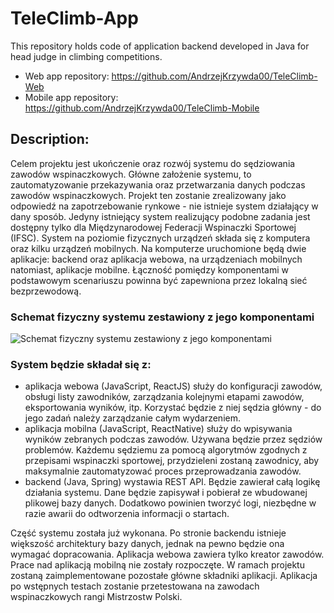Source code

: 
# TeleClimb-App
This repository holds code of application backend developed in Java for head judge in climbing competitions.

- Web app repository: https://github.com/AndrzejKrzywda00/TeleClimb-Web
- Mobile app repository: https://github.com/AndrzejKrzywda00/TeleClimb-Mobile


## Description:
Celem projektu jest ukończenie oraz rozwój systemu do sędziowania zawodów wspinaczkowych. Główne założenie systemu, to zautomatyzowanie przekazywania oraz przetwarzania danych podczas zawodów wspinaczkowych. Projekt ten zostanie zrealizowany jako odpowiedź na zapotrzebowanie rynkowe - nie istnieje system działający w dany sposób. Jedyny istniejący system realizujący podobne zadania jest dostępny tylko dla Międzynarodowej Federacji Wspinaczki Sportowej (IFSC).
System na poziomie fizycznych urządzeń składa się z komputera oraz kilku urządzeń mobilnych. Na komputerze uruchomione będą dwie aplikacje: backend oraz aplikacja webowa, na urządzeniach mobilnych natomiast, aplikacje mobilne. Łączność pomiędzy komponentami w podstawowym scenariuszu powinna być zapewniona przez lokalną sieć bezprzewodową. 

### Schemat fizyczny systemu zestawiony z jego komponentami
![Schemat fizyczny systemu zestawiony z jego komponentami](https://lh5.googleusercontent.com/QMGq5Gy2UtMunCDRY2sW-yhqJUWFOccCsJfw3uO25O15ZmQLlMJv1VHhKmDWFauI1DDgR2ZLyie3Ww=w1470-h973)



### System będzie składał się z:
- aplikacja webowa (JavaScript, ReactJS) służy do konfiguracji zawodów, obsługi listy zawodników, zarządzania kolejnymi etapami zawodów, eksportowania wyników, itp. Korzystać będzie z niej sędzia główny - do jego zadań należy zarządzanie całym wydarzeniem.
- aplikacja mobilna (JavaScript, ReactNative) służy do wpisywania wyników zebranych podczas zawodów. Używana będzie przez sędziów problemów. Każdemu sędziemu za pomocą algorytmów zgodnych z przepisami wspinaczki sportowej, przydzieleni zostaną zawodnicy, aby maksymalnie zautomatyzować proces przeprowadzania zawodów.
- backend (Java, Spring) wystawia REST API. Będzie zawierał całą logikę działania systemu. Dane będzie zapisywał i pobierał ze wbudowanej plikowej bazy danych. Dodatkowo powinien tworzyć logi, niezbędne w razie awarii do odtworzenia informacji o startach.

Część systemu została już wykonana. Po stronie backendu istnieje większość architektury bazy danych, jednak na pewno będzie ona wymagać dopracowania. Aplikacja webowa zawiera tylko kreator zawodów. Prace nad aplikacją mobilną nie zostały rozpoczęte. W ramach projektu zostaną zaimplementowane pozostałe główne składniki aplikacji. Aplikacja po wstępnych testach zostanie przetestowana na zawodach wspinaczkowych rangi Mistrzostw Polski.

_What to work on_
Scan the entries above and show each line that contains the word "zawodów".

_Reply_
Celem projektu jest ukończenie oraz rozwój systemu do sędziowania zawodów wspinaczkowych. Główne założenie systemu, to zautomatyzowanie przekazywania oraz przetwarzania danych podczas zawodów wspinaczkowych. Projekt ten zostanie zrealizowany jako odpowiedź na zapotrzebowanie rynkowe - nie istnieje system działający w dany sposób. Jedyny istniejący system realizujący podobne zadania jest dostępny tylko dla Międzynarodowej Federacji Wspinaczki Sportowej (IFSC).
- aplikacja webowa (JavaScript, ReactJS) służy do konfiguracji zawodów, obsługi listy zawodników, zarządzania kolejnymi etapami zawodów, eksportowania wyników, itp. Korzystać będzie z niej sędzia główny - do jego zadań należy zarządzanie całym wydarzeniem.
- aplikacja mobilna (JavaScript, ReactNative) służy do wpisywania wyników zebranych podczas zawodów. Używana będzie przez sędziów problemów. Każdemu sędziemu za pomocą algorytmów zgodnych z przepisami wspinaczki sportowej, przydzieleni zostaną zawodnicy, aby maksymalnie zautomatyzować proces przeprowadzania zawodów.
Część systemu została już wykonana. Po stronie backendu istnieje większość architektury bazy danych, jednak na pewno będzie ona wymagać dopracowania. Aplikacja webowa zawiera tylko kreator zawodów. Prace nad aplikacją mobilną nie zostały rozpoczęte. W ramach projektu zostaną zaimplementowane pozostałe główne składniki aplikacji. Aplikacja po wstępnych testach zostanie przetestowana na zawodach wspinaczkowych rangi Mistrzostw Polski.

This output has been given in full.